Alden T. Vaughan

Alden T. Vaughan taught in the Department of History at Columbia for thirty-three years before his retirement in 1994. Since 2002 he has also been an Affiliate Professor of History at Clark University in Worcester, MA. Vaughan’s teaching and research examine British America in the sixteenth through eighteenth centuries, especially the perceptions and interactions of Europeans, Native Americans, and Africans in the formative decades of diverse settler societies.

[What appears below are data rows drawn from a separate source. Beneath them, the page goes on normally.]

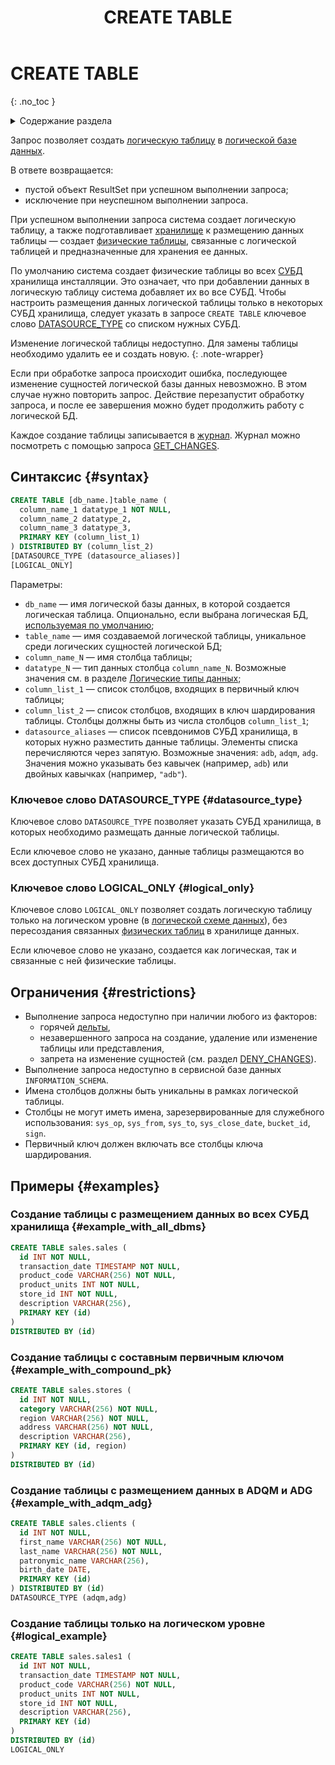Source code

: ﻿---
layout: default
title: CREATE TABLE
nav_order: 16
parent: Запросы SQL+
grand_parent: Справочная информация
has_children: false
has_toc: false
---

# CREATE TABLE
{: .no_toc }

<details markdown="block">
  <summary>
    Содержание раздела
  </summary>
  {: .text-delta }
1. TOC
{:toc}
</details>

Запрос позволяет создать [логическую таблицу](../../../overview/main_concepts/logical_table/logical_table.md) 
в [логической базе данных](../../../overview/main_concepts/logical_db/logical_db.md). 

В ответе возвращается:
* пустой объект ResultSet при успешном выполнении запроса;
* исключение при неуспешном выполнении запроса.

При успешном выполнении запроса система создает логическую таблицу, а также подготавливает 
[хранилище](../../../overview/main_concepts/data_storage/data_storage.md) к размещению данных 
таблицы — создает [физические таблицы](../../../overview/main_concepts/physical_table/physical_table.md), 
связанные с логической таблицей и предназначенные для хранения ее данных. 

По умолчанию система создает физические таблицы во всех [СУБД](../../../introduction/supported_DBMS/supported_DBMS.md) 
хранилища инсталляции. Это означает, что при добавлении данных в логическую таблицу система добавляет их 
во все СУБД. Чтобы настроить размещения данных логической таблицы только в некоторых СУБД хранилища, следует указать 
в запросе `CREATE TABLE` ключевое слово [DATASOURCE_TYPE](#datasource_type) со списком нужных СУБД.

Изменение логической таблицы недоступно. Для замены таблицы необходимо удалить ее и
создать новую.
{: .note-wrapper}

Если при обработке запроса происходит ошибка, последующее изменение сущностей логической базы данных невозможно. В этом
случае нужно повторить запрос. Действие перезапустит обработку запроса, и после ее завершения можно будет продолжить
работу с логической БД.

Каждое создание таблицы записывается в [журнал](../../../overview/main_concepts/changelog/changelog.md). Журнал
можно посмотреть с помощью запроса [GET_CHANGES](../GET_CHANGES/GET_CHANGES.md).

## Синтаксис {#syntax}

```sql
CREATE TABLE [db_name.]table_name (
  column_name_1 datatype_1 NOT NULL,
  column_name_2 datatype_2,
  column_name_3 datatype_3,
  PRIMARY KEY (column_list_1)
) DISTRIBUTED BY (column_list_2)
[DATASOURCE_TYPE (datasource_aliases)]
[LOGICAL_ONLY]
```

Параметры:
* `db_name` — имя логической базы данных, в которой создается логическая таблица. Опционально, если выбрана 
  логическая БД, [используемая по умолчанию](../../../working_with_system/other_features/default_db_set-up/default_db_set-up.md);
* `table_name` — имя создаваемой логической таблицы, уникальное среди логических сущностей логической БД;
* `column_name_N` — имя столбца таблицы;
* `datatype_N` — тип данных столбца `column_name_N`. Возможные значения см. 
  в разделе [Логические типы данных](../../supported_data_types/logical_data_types/logical_data_types.md);
* `column_list_1` — список столбцов, входящих в первичный ключ таблицы;
* `column_list_2` — список столбцов, входящих в ключ шардирования таблицы. Столбцы 
  должны быть из числа столбцов `column_list_1`;
* `datasource_aliases` — список псевдонимов СУБД хранилища, в которых нужно разместить данные таблицы. 
  Элементы списка перечисляются через запятую. Возможные значения: `adb`, `adqm`, `adg`. 
  Значения можно указывать без кавычек (например, `adb`) или двойных кавычках (например, `"adb"`).
    
### Ключевое слово DATASOURCE_TYPE {#datasource_type}

Ключевое слово `DATASOURCE_TYPE` позволяет указать СУБД хранилища, в которых необходимо 
размещать данные логической таблицы.

Если ключевое слово не указано, данные таблицы размещаются во всех доступных СУБД хранилища.

### Ключевое слово LOGICAL_ONLY {#logical_only}

Ключевое слово `LOGICAL_ONLY` позволяет создать логическую таблицу только на логическом уровне
(в [логической схеме данных](../../../overview/main_concepts/logical_schema/logical_schema.md)), без
пересоздания связанных [физических таблиц](../../../overview/main_concepts/physical_table/physical_table.md)
в хранилище данных.

Если ключевое слово не указано, создается как логическая, так и связанные с ней физические таблицы.

## Ограничения {#restrictions}

* Выполнение запроса недоступно при наличии любого из факторов:
  * горячей [дельты](../../../overview/main_concepts/delta/delta.md), 
  * незавершенного запроса на создание, удаление или изменение таблицы или представления,
  * запрета на изменение сущностей (см. раздел [DENY_CHANGES](../DENY_CHANGES/DENY_CHANGES.md)).
* Выполнение запроса недоступно в сервисной базе данных `INFORMATION_SCHEMA`.
* Имена столбцов должны быть уникальны в рамках логической таблицы.
* Столбцы не могут иметь имена, зарезервированные для служебного использования: `sys_op`, `sys_from`, `sys_to`, 
  `sys_close_date`, `bucket_id`, `sign`.
* Первичный ключ должен включать все столбцы ключа шардирования.

## Примеры {#examples}

### Создание таблицы с размещением данных во всех СУБД хранилища {#example_with_all_dbms}

```sql
CREATE TABLE sales.sales (
  id INT NOT NULL,
  transaction_date TIMESTAMP NOT NULL,
  product_code VARCHAR(256) NOT NULL,
  product_units INT NOT NULL,
  store_id INT NOT NULL,
  description VARCHAR(256),
  PRIMARY KEY (id)
)
DISTRIBUTED BY (id)
```

### Создание таблицы с составным первичным ключом {#example_with_compound_pk}

```sql
CREATE TABLE sales.stores (
  id INT NOT NULL,
  category VARCHAR(256) NOT NULL,
  region VARCHAR(256) NOT NULL,
  address VARCHAR(256) NOT NULL,
  description VARCHAR(256),
  PRIMARY KEY (id, region)
)
DISTRIBUTED BY (id)
```

### Создание таблицы с размещением данных в ADQM и ADG {#example_with_adqm_adg}

```sql
CREATE TABLE sales.clients (
  id INT NOT NULL,
  first_name VARCHAR(256) NOT NULL,
  last_name VARCHAR(256) NOT NULL,
  patronymic_name VARCHAR(256),
  birth_date DATE,
  PRIMARY KEY (id)
) DISTRIBUTED BY (id)
DATASOURCE_TYPE (adqm,adg)
```

### Создание таблицы только на логическом уровне {#logical_example}

```sql
CREATE TABLE sales.sales1 (
  id INT NOT NULL,
  transaction_date TIMESTAMP NOT NULL,
  product_code VARCHAR(256) NOT NULL,
  product_units INT NOT NULL,
  store_id INT NOT NULL,
  description VARCHAR(256),
  PRIMARY KEY (id)
)
DISTRIBUTED BY (id)
LOGICAL_ONLY
```
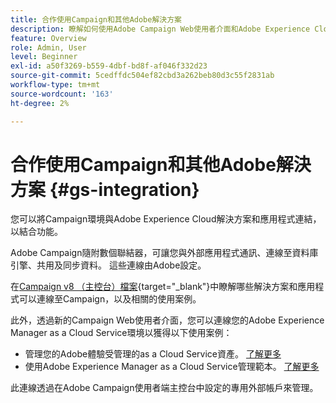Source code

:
 ```yaml
---
title: 合作使用Campaign和其他Adobe解決方案
description: 瞭解如何使用Adobe Campaign Web使用者介面和Adobe Experience Cloud解決方案與應用程式
feature: Overview
role: Admin, User
level: Beginner
exl-id: a50f3269-b559-4dbf-bd8f-af046f332d23
source-git-commit: 5cedffdc504ef82cbd3a262beb80d3c55f2831ab
workflow-type: tm+mt
source-wordcount: '163'
ht-degree: 2%

---
```


# 合作使用Campaign和其他Adobe解決方案 {#gs-integration}

您可以將Campaign環境與Adobe Experience Cloud解決方案和應用程式連結，以結合功能。

Adobe Campaign隨附數個聯結器，可讓您與外部應用程式通訊、連線至資料庫引擎、共用及同步資料。 這些連線由Adobe設定。

在[Campaign v8 （主控台）檔案](https://experienceleague.adobe.com/docs/campaign/campaign-v8/connect/integration.html){target="_blank"}中瞭解哪些解決方案和應用程式可以連線至Campaign，以及相關的使用案例。

此外，透過新的Campaign Web使用者介面，您可以連線您的Adobe Experience Manager as a Cloud Service環境以獲得以下使用案例：

* 管理您的Adobe體驗受管理的as a Cloud Service資產。 [了解更多](aem-assets.md)
* 使用Adobe Experience Manager as a Cloud Service管理範本。 [了解更多](aem-content.md)

此連線透過在Adobe Campaign使用者端主控台中設定的專用外部帳戶來管理。
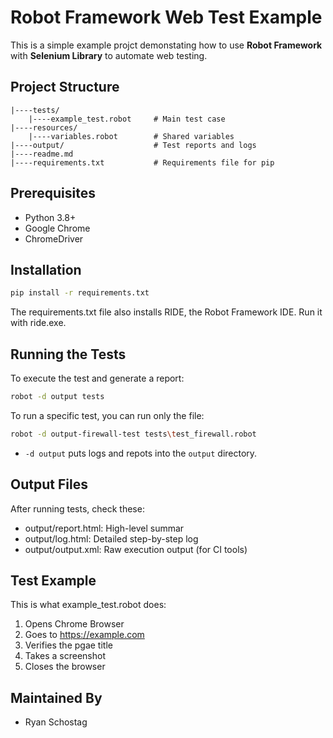 
# Robot Framework Web Test Example

This is a simple example projct demonstating how to use **Robot Framework** with **Selenium Library** to automate web testing.

## Project Structure

```text
|----tests/
    |----example_test.robot     # Main test case
|----resources/
    |----variables.robot        # Shared variables
|----output/                    # Test reports and logs
|----readme.md
|----requirements.txt           # Requirements file for pip
```

## Prerequisites

- Python 3.8+
- Google Chrome
- ChromeDriver

## Installation

```bash
pip install -r requirements.txt
```

The requirements.txt file also installs RIDE, the Robot Framework IDE. Run it with ride.exe.

## Running the Tests

To execute the test and generate a report:

```bash
robot -d output tests
```

To run a specific test, you can run only the file:

```bash
robot -d output-firewall-test tests\test_firewall.robot
```

- `-d output` puts logs and repots into the `output` directory.

## Output Files

After running tests, check these:

- output/report.html: High-level summar
- output/log.html: Detailed step-by-step log
- output/output.xml: Raw execution output (for CI tools)

## Test Example

This is what example_test.robot does:

1. Opens Chrome Browser
2. Goes to https://example.com
3. Verifies the pgae title
4. Takes a screenshot
5. Closes the browser

## Maintained By

- Ryan Schostag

His publications include New England Frontier: Puritans and Indians, 1620-1675 (1965, 3rd ed. 1995); American Genesis: Captain John Smith and the Founding of Virginia (1975); Roots of American Racism (1995) – a selection of his essays on that topic; and Transatlantic Encounters: American Indians in Britain, 1500-1776 (2006, pb. ed., with corrections 2008). Vaughan also publishes on Shakespeare, often in collaboration with his wife, Virginia Mason Vaughan, a literary scholar. Their works include Shakespeare’s Caliban: A Cultural History (1991) and Shakespeare in America (2012). The Vaughans co-edited The Tempest in the Arden Shakespeare 3rdseries (1999, rev. ed. 2011) and two anthologies on that play (1998, 2014).